| EXERCISE PROMPT |
List all lines of the data that include the string "differential".

==== SOURCE RECORDS

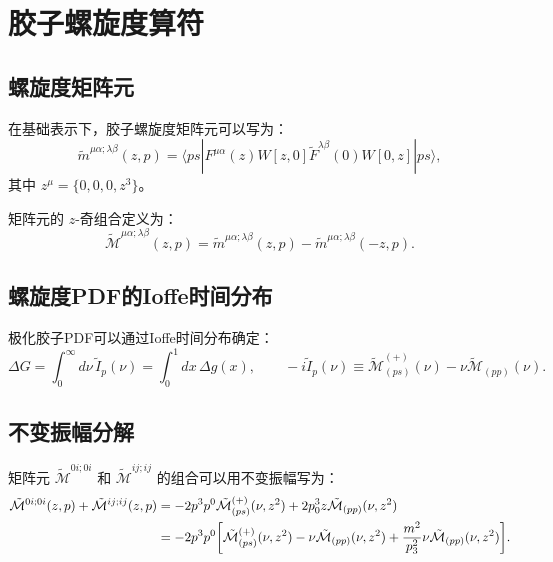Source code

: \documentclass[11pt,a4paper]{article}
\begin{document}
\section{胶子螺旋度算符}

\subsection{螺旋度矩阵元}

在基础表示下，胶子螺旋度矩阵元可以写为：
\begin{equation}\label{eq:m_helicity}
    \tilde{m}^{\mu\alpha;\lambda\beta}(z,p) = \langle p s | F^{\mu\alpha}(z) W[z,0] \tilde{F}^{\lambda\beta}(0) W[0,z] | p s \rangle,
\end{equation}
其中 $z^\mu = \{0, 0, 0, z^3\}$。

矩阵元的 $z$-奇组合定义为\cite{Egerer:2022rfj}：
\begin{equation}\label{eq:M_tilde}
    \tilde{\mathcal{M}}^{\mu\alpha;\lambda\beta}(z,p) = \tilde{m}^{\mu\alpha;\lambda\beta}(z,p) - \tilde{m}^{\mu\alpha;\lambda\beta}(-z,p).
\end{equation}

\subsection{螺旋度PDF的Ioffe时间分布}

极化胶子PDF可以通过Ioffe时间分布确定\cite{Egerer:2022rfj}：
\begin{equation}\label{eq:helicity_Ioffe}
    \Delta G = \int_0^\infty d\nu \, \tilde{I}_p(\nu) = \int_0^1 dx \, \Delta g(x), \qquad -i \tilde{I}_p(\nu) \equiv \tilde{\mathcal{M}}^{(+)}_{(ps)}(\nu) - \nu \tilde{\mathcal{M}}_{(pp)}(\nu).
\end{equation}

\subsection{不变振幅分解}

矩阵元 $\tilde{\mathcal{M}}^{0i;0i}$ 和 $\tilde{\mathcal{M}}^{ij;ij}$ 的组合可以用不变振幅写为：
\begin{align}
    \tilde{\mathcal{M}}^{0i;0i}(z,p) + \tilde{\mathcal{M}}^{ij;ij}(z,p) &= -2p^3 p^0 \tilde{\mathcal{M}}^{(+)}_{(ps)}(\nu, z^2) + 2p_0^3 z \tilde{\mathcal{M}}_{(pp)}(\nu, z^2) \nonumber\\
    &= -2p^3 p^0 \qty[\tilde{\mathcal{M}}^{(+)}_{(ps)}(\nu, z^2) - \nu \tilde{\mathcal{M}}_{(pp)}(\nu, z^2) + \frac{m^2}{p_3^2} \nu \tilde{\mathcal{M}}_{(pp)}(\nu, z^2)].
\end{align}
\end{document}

========
==== SOURCE RECORDS

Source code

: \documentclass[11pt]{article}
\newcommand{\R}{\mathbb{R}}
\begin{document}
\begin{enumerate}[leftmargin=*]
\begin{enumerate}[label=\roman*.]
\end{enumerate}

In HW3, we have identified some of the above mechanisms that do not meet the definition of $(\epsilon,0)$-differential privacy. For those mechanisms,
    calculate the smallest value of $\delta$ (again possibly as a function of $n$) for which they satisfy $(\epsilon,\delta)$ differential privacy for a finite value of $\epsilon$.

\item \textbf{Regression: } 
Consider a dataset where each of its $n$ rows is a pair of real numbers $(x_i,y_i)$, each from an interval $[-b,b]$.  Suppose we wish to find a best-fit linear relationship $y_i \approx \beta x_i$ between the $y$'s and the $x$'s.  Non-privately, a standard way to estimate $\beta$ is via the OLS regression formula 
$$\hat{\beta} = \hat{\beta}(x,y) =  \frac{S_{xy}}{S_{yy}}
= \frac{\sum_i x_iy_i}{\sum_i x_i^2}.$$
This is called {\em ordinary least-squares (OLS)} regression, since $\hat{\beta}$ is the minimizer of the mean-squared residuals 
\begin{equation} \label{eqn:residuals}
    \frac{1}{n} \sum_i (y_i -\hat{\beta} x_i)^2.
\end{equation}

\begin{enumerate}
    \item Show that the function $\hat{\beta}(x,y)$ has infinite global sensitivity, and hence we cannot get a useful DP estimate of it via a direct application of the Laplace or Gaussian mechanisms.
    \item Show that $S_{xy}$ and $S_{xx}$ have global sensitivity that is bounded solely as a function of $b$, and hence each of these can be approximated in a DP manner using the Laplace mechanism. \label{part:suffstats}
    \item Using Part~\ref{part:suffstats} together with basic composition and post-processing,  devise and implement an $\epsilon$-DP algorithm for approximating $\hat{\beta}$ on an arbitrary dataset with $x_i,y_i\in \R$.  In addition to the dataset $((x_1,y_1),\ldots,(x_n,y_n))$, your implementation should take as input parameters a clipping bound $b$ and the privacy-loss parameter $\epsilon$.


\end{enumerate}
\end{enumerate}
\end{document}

========

| TASK SOLUTION |
In HW3, we have identified some of the above mechanisms that do not meet the definition of $(\epsilon,0)$-differential privacy. For those mechanisms,
    calculate the smallest value of $\delta$ (again possibly as a function of $n$) for which they satisfy $(\epsilon,\delta)$ differential privacy for a finite value of $\epsilon$.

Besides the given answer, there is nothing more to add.